• _Required work_: If a line in the records below holds the string "Aufgabe", count it; give only the total.
[Study material Boundary: Start]
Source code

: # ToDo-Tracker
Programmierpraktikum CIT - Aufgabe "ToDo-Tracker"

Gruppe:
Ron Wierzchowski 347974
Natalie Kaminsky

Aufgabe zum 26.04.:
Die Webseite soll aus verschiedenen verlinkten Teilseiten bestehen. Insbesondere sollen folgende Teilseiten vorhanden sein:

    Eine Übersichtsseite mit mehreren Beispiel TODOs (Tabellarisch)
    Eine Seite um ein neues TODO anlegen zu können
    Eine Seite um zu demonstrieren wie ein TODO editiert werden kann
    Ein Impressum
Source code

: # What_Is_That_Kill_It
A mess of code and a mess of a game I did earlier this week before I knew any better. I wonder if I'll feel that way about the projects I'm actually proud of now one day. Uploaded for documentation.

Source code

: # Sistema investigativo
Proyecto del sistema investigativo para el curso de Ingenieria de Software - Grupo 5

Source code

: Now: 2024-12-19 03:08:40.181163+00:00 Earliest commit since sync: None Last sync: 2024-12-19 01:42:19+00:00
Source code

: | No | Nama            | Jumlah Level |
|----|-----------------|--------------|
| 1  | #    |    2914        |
[Study material Boundary: End]
• _Solution to this problem_: 2